Seguiré regando el yermo digan cuentos o palmeras, no me importan sus miradas ni sus gestos. Seguiré regando el yermo palmo a palmo, paso a paso, con agua escurrida de un trapo o con el balde (si logro hurtarlo de la casa) o con manguera (si la fortuna es tan buena de otorgarla) o a escupitajos si me toca, porque qué más se le hace si la vuelta es dura y uno no vino a dejar semilla sino regueros. Allá me miran con las cejas fruncidas como el culo de los tombos y niegan a mi renqueo como si les recordara las culpas.
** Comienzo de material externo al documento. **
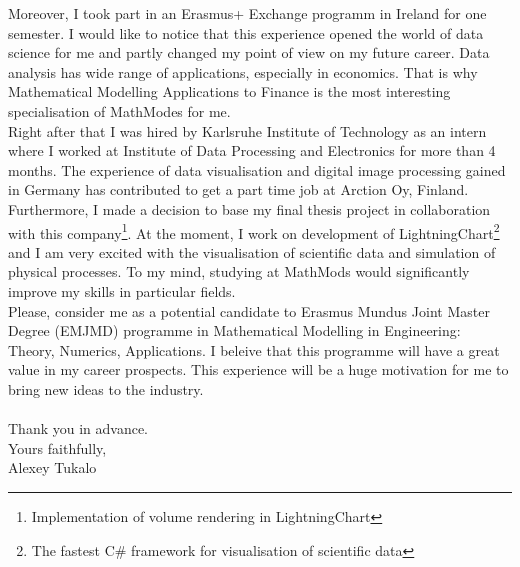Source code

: \documentclass[english]{article}
\begin{document}
Moreover, I took part in an Erasmus+ Exchange programm in Ireland for one semester. I would like to notice that this experience opened the world of data science for me and partly changed my point of view on my future career. Data analysis has wide range of applications, especially in economics. That is why Mathematical Modelling Applications to Finance is the most interesting specialisation of MathModes for me.\\

Right after that I was hired by Karlsruhe Institute of Technology as an intern where I worked at Institute of Data Processing and Electronics for more than 4 months. The experience of data visualisation and digital image processing gained in Germany has contributed to get a part time job at Arction Oy, Finland. Furthermore, I made a decision to base my final thesis project in collaboration with this company\footnote{Implementation of volume rendering in LightningChart}. At the moment, I work on development of LightningChart\footnote{The fastest C\# framework for visualisation of scientific data} and I am very excited with the visualisation of scientific data and simulation of physical processes. To my mind, studying at MathMods would significantly improve my skills in particular fields.\\

Please, consider me as a potential candidate to Erasmus Mundus Joint Master Degree (EMJMD) programme in Mathematical Modelling in Engineering: Theory, Numerics, Applications. I beleive that this programme will have a great value in my career prospects. This experience will be a huge motivation for me to bring new ideas to the industry. \\\\


Thank you in advance.\\
Yours faithfully,\\
Alexey Tukalo
    
\end{document}
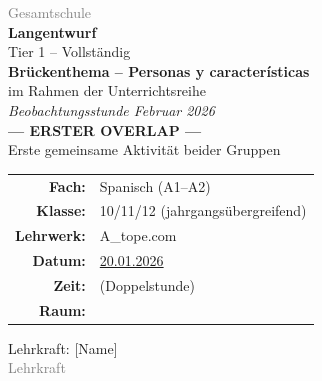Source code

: \documentclass[11pt,a4paper]{article}
\newcommand{\fach}{Spanisch}
\newcommand{\jahrgangsstufe}{10/11/12 (jahrgangsübergreifend)}
\newcommand{\schulart}{Gesamtschule}
\newcommand{\stundenthema}{Brückenthema -- Personas y características}
\newcommand{\reihenthema}{Beobachtungsstunde Februar 2026}
\newcommand{\unterrichtsdatum}{20.01.2026}
\newcommand{\lehrkraft}{[Name]}
\newcommand{\ausbildungsstand}{Lehrkraft}
\newcommand{\gerniveau}{A1--A2}
\newcommand{\lehrwerk}{A\_tope.com}
\begin{document}
\begin{titlepage}
    \centering
    \vspace*{2cm}

    {\large\textcolor{gray}{\schulart}}\\[2cm]

    {\Huge\textcolor{fach}{\textbf{Langentwurf}}}\\[0.5cm]
    {\large Tier 1 -- Vollständig}\\[2cm]

    {\LARGE\textbf{\stundenthema}}\\[0.5cm]
    {\large im Rahmen der Unterrichtsreihe}\\[0.3cm]
    {\Large\textit{\reihenthema}}\\[1cm]

    \textcolor{overlap}{\Large\textbf{--- ERSTER OVERLAP ---}}\\[0.3cm]
    {\normalsize Erste gemeinsame Aktivität beider Gruppen}\\[1.5cm]

    \begin{tabular}{rl}
        \textbf{Fach:} & \fach{} (\gerniveau) \\[0.3cm]
        \textbf{Klasse:} & \jahrgangsstufe \\[0.3cm]
        \textbf{Lehrwerk:} & \lehrwerk \\[0.3cm]
        \textbf{Datum:} & \underline{\hspace{1cm}\unterrichtsdatum\hspace{1cm}} \\[0.3cm]
        \textbf{Zeit:} & \underline{\hspace{3cm}} (Doppelstunde) \\[0.3cm]
        \textbf{Raum:} & \underline{\hspace{3cm}} \\[0.3cm]
    \end{tabular}

    \vfill

    {\large Lehrkraft: \lehrkraft}\\[0.3cm]
    {\normalsize\textcolor{gray}{\ausbildungsstand}}\\[1cm]

\end{titlepage}

\tableofcontents
\newpage
\end{document}
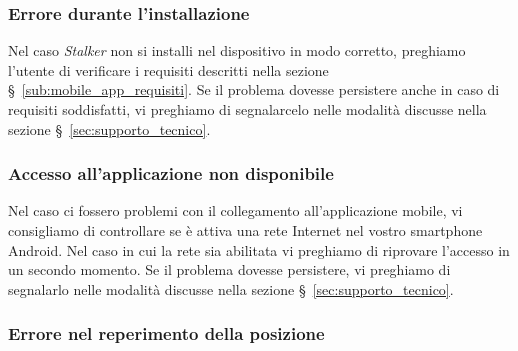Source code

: \documentclass[../manuale-utente.tex]{subfiles}
\begin{document}
\subsubsection{Errore durante l'installazione}%
\label{subs:mobile_app_errore_installazione}

Nel caso \textit{Stalker} non si installi nel dispositivo in modo corretto, preghiamo l'utente di verificare i requisiti descritti nella sezione §~\ref{sub:mobile_app_requisiti}.
Se il problema dovesse persistere anche in caso di requisiti soddisfatti, vi preghiamo di segnalarcelo nelle modalità discusse nella sezione §~\ref{sec:supporto_tecnico}.

\subsubsection{Accesso all'applicazione non disponibile}%
\label{subs:mobile_app_accesso_non_disponibile}

Nel caso ci fossero problemi con il collegamento all'applicazione mobile, vi consigliamo di controllare se è attiva una rete Internet nel vostro smartphone Android.
Nel caso in cui la rete sia abilitata vi preghiamo di riprovare l’accesso in un secondo momento.
Se il problema dovesse persistere, vi preghiamo di segnalarlo nelle modalità discusse nella sezione §~\ref{sec:supporto_tecnico}.

\subsubsection{Errore nel reperimento della posizione}%
\label{subs:mobile_app_errore_posizione}
\end{document}
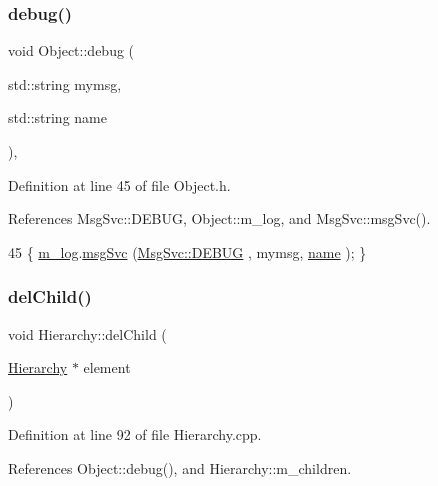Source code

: \subsubsection{\texorpdfstring{debug()}{debug()}\hspace{0.1cm}{\footnotesize\ttfamily [2/2]}}
{\footnotesize\ttfamily void Object\+::debug (\begin{DoxyParamCaption}\item[{std\+::string}]{mymsg,  }\item[{std\+::string}]{name }\end{DoxyParamCaption})\hspace{0.3cm}{\ttfamily [inline]}, {\ttfamily [inherited]}}



Definition at line 45 of file Object.\+h.



References Msg\+Svc\+::\+D\+E\+B\+UG, Object\+::m\+\_\+log, and Msg\+Svc\+::msg\+Svc().


\begin{DoxyCode}
45 \{ \hyperlink{classObject_a0d269813dd7ac1f24bc143031e2963f2}{m\_log}.\hyperlink{classMsgSvc_ad25f18047920cc59a314e5098259711c}{msgSvc} (\hyperlink{classMsgSvc_ae671eb7301996cd049d2da8a65925926a1dbdcc82dce88370ec335883c83b38b0}{MsgSvc::DEBUG}   , mymsg, \hyperlink{classObject_a300f4c05dd468c7bb8b3c968868443c1}{name} ); \}
\end{DoxyCode}
\mbox{\label{classHierarchy_a2b2b359fac003233f65786a616766bde}} 
\subsubsection{\texorpdfstring{del\+Child()}{delChild()}\hspace{0.1cm}{\footnotesize\ttfamily [1/2]}}
{\footnotesize\ttfamily void Hierarchy\+::del\+Child (\begin{DoxyParamCaption}\item[{\hyperlink{classHierarchy}{Hierarchy} $\ast$}]{element }\end{DoxyParamCaption})\hspace{0.3cm}{\ttfamily [inherited]}}



Definition at line 92 of file Hierarchy.\+cpp.



References Object\+::debug(), and Hierarchy\+::m\+\_\+children.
Coman mierda, no necesito sonrisas para ser nube o tormenta, me basto en soledad invocando ríos, danzándole a la lluvia mi seducción primitiva. Venga, venga mamacita e inunde que todo esto es suyo.
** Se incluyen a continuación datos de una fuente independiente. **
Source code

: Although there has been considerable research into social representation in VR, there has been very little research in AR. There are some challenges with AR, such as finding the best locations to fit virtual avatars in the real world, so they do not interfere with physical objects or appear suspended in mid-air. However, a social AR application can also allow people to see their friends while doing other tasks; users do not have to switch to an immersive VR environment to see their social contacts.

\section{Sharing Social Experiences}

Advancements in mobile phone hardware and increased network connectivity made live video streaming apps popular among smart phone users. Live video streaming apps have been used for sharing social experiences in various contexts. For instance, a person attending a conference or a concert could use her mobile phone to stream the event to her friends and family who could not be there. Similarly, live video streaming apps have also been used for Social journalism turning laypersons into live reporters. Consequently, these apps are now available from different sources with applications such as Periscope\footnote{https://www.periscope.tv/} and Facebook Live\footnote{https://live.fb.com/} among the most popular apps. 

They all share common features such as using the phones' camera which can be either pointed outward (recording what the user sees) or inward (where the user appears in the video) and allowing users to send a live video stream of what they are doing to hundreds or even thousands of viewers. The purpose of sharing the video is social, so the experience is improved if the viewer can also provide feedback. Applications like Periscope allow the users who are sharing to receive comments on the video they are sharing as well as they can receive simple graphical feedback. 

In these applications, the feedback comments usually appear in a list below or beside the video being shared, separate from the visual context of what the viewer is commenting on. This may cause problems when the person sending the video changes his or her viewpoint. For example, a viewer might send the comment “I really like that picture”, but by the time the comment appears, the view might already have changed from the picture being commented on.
Hace años no crece nada en este pedrero, solo flores de cansancio, ¿sabe? Algo así como un remolino de polvo congelado en la rutina, en el fondo del ojo. Las pupilas no saben abrirse para dejar correr agua, miran delgadito, como ojo de gato, como vigilando. Pura cobardía. El miedo no moja, nada, eso del sudor frío es literatura. El miedo se finge en la certeza descarada de los palos diciéndome «dejá la güevonada, pues, abrite y deja el peladero quieto que lo único que haces es mojar el polvo y poner esto a oler a mierda». Cuando vea alguien seguro de algo mire con cuidado y le verá temblar los huesos, se lo juro.
Pero no importa. Yo seguiré regando el yermo, piedrita a piedrita las voy lavando. Me demore lo demorado que sea, tengo tiempo. Así al mojarlo huela a hambre, a sed, a animal despertando con los colmillos preparados. Cuando me muerda, déjeme tendido aquí, seguro veré crecer la hierba, despacio.